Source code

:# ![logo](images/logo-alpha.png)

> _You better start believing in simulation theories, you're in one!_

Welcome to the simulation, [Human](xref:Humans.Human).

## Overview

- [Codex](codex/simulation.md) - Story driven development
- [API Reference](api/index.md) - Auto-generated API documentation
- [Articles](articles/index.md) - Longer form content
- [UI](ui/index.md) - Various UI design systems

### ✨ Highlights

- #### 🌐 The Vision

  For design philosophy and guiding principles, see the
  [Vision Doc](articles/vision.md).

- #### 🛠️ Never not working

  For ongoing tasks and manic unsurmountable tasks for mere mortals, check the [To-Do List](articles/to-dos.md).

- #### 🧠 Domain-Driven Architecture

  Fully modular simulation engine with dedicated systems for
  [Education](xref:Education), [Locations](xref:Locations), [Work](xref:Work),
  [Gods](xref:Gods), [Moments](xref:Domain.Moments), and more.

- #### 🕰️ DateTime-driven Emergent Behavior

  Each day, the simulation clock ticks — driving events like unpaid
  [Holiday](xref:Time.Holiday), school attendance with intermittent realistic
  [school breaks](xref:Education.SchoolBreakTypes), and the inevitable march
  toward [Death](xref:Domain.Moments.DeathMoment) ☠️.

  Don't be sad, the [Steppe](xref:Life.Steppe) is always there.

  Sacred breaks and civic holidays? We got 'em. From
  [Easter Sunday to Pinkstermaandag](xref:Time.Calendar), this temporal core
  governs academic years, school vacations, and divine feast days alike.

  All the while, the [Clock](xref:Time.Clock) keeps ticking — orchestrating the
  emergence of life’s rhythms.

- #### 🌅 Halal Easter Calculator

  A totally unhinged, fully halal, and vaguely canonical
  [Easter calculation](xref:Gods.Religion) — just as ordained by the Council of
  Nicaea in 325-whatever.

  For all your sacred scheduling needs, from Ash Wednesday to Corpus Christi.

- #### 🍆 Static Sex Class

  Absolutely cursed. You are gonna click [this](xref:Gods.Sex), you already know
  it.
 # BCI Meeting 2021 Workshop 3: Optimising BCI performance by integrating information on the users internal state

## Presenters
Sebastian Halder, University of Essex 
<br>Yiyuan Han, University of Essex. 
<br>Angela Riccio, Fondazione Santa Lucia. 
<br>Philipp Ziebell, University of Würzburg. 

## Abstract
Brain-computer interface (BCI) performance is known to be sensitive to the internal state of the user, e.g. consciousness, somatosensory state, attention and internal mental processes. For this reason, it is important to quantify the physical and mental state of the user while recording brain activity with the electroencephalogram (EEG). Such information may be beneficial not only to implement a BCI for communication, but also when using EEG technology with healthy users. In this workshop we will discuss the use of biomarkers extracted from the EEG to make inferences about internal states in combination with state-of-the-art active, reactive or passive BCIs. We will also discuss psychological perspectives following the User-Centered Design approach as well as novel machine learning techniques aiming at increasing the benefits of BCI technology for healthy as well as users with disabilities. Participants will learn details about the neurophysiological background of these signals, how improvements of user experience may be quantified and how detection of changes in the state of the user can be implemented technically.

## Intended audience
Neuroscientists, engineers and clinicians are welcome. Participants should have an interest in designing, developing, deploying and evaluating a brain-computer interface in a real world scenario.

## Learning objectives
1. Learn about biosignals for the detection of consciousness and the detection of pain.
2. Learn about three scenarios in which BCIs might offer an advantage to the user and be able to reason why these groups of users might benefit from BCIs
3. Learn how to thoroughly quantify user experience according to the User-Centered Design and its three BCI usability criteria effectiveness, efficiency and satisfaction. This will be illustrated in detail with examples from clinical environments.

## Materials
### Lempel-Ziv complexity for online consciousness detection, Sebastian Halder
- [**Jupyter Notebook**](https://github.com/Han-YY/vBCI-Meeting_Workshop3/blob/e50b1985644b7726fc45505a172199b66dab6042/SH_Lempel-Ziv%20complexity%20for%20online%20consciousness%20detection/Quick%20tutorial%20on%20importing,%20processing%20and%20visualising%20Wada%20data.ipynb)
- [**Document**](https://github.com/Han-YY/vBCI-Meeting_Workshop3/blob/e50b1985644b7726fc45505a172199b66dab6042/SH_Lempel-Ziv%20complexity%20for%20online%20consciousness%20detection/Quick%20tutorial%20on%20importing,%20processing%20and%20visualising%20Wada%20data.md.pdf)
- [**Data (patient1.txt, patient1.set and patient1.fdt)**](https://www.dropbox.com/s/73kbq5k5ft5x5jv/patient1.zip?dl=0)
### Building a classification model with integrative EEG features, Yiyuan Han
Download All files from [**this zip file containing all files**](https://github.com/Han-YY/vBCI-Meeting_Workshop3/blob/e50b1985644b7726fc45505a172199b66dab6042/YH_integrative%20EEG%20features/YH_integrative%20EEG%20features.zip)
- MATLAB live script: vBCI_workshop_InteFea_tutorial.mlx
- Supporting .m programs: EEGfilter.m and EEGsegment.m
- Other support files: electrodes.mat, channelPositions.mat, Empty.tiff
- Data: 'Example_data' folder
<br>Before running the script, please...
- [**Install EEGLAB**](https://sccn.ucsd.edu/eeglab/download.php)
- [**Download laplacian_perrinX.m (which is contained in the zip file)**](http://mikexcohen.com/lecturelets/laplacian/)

___

_Your goal:_ Each line of the data above is to be set down exactly.

_Response:_
Source code

:# ![logo](images/logo-alpha.png)

> _You better start believing in simulation theories, you're in one!_

Welcome to the simulation, [Human](xref:Humans.Human).

## Overview

- [Codex](codex/simulation.md) - Story driven development
- [API Reference](api/index.md) - Auto-generated API documentation
- [Articles](articles/index.md) - Longer form content
- [UI](ui/index.md) - Various UI design systems

### ✨ Highlights

- #### 🌐 The Vision

  For design philosophy and guiding principles, see the
  [Vision Doc](articles/vision.md).

- #### 🛠️ Never not working

  For ongoing tasks and manic unsurmountable tasks for mere mortals, check the [To-Do List](articles/to-dos.md).

- #### 🧠 Domain-Driven Architecture

  Fully modular simulation engine with dedicated systems for
  [Education](xref:Education), [Locations](xref:Locations), [Work](xref:Work),
  [Gods](xref:Gods), [Moments](xref:Domain.Moments), and more.

- #### 🕰️ DateTime-driven Emergent Behavior

  Each day, the simulation clock ticks — driving events like unpaid
  [Holiday](xref:Time.Holiday), school attendance with intermittent realistic
  [school breaks](xref:Education.SchoolBreakTypes), and the inevitable march
  toward [Death](xref:Domain.Moments.DeathMoment) ☠️.

  Don't be sad, the [Steppe](xref:Life.Steppe) is always there.

  Sacred breaks and civic holidays? We got 'em. From
  [Easter Sunday to Pinkstermaandag](xref:Time.Calendar), this temporal core
  governs academic years, school vacations, and divine feast days alike.

  All the while, the [Clock](xref:Time.Clock) keeps ticking — orchestrating the
  emergence of life’s rhythms.

- #### 🌅 Halal Easter Calculator

  A totally unhinged, fully halal, and vaguely canonical
  [Easter calculation](xref:Gods.Religion) — just as ordained by the Council of
  Nicaea in 325-whatever.

  For all your sacred scheduling needs, from Ash Wednesday to Corpus Christi.

- #### 🍆 Static Sex Class

  Absolutely cursed. You are gonna click [this](xref:Gods.Sex), you already know
  it.
 # BCI Meeting 2021 Workshop 3: Optimising BCI performance by integrating information on the users internal state

## Presenters
Sebastian Halder, University of Essex 
<br>Yiyuan Han, University of Essex. 
<br>Angela Riccio, Fondazione Santa Lucia. 
<br>Philipp Ziebell, University of Würzburg. 

## Abstract
Brain-computer interface (BCI) performance is known to be sensitive to the internal state of the user, e.g. consciousness, somatosensory state, attention and internal mental processes. For this reason, it is important to quantify the physical and mental state of the user while recording brain activity with the electroencephalogram (EEG). Such information may be beneficial not only to implement a BCI for communication, but also when using EEG technology with healthy users. In this workshop we will discuss the use of biomarkers extracted from the EEG to make inferences about internal states in combination with state-of-the-art active, reactive or passive BCIs. We will also discuss psychological perspectives following the User-Centered Design approach as well as novel machine learning techniques aiming at increasing the benefits of BCI technology for healthy as well as users with disabilities. Participants will learn details about the neurophysiological background of these signals, how improvements of user experience may be quantified and how detection of changes in the state of the user can be implemented technically.

## Intended audience
Neuroscientists, engineers and clinicians are welcome. Participants should have an interest in designing, developing, deploying and evaluating a brain-computer interface in a real world scenario.

## Learning objectives
1. Learn about biosignals for the detection of consciousness and the detection of pain.
2. Learn about three scenarios in which BCIs might offer an advantage to the user and be able to reason why these groups of users might benefit from BCIs
3. Learn how to thoroughly quantify user experience according to the User-Centered Design and its three BCI usability criteria effectiveness, efficiency and satisfaction. This will be illustrated in detail with examples from clinical environments.

## Materials
### Lempel-Ziv complexity for online consciousness detection, Sebastian Halder
- [**Jupyter Notebook**](https://github.com/Han-YY/vBCI-Meeting_Workshop3/blob/e50b1985644b7726fc45505a172199b66dab6042/SH_Lempel-Ziv%20complexity%20for%20online%20consciousness%20detection/Quick%20tutorial%20on%20importing,%20processing%20and%20visualising%20Wada%20data.ipynb)
- [**Document**](https://github.com/Han-YY/vBCI-Meeting_Workshop3/blob/e50b1985644b7726fc45505a172199b66dab6042/SH_Lempel-Ziv%20complexity%20for%20online%20consciousness%20detection/Quick%20tutorial%20on%20importing,%20processing%20and%20visualising%20Wada%20data.md.pdf)
- [**Data (patient1.txt, patient1.set and patient1.fdt)**](https://www.dropbox.com/s/73kbq5k5ft5x5jv/patient1.zip?dl=0)
### Building a classification model with integrative EEG features, Yiyuan Han
Download All files from [**this zip file containing all files**](https://github.com/Han-YY/vBCI-Meeting_Workshop3/blob/e50b1985644b7726fc45505a172199b66dab6042/YH_integrative%20EEG%20features/YH_integrative%20EEG%20features.zip)
- MATLAB live script: vBCI_workshop_InteFea_tutorial.mlx
- Supporting .m programs: EEGfilter.m and EEGsegment.m
- Other support files: electrodes.mat, channelPositions.mat, Empty.tiff
- Data: 'Example_data' folder
<br>Before running the script, please...
- [**Install EEGLAB**](https://sccn.ucsd.edu/eeglab/download.php)
- [**Download laplacian_perrinX.m (which is contained in the zip file)**](http://mikexcohen.com/lecturelets/laplacian/)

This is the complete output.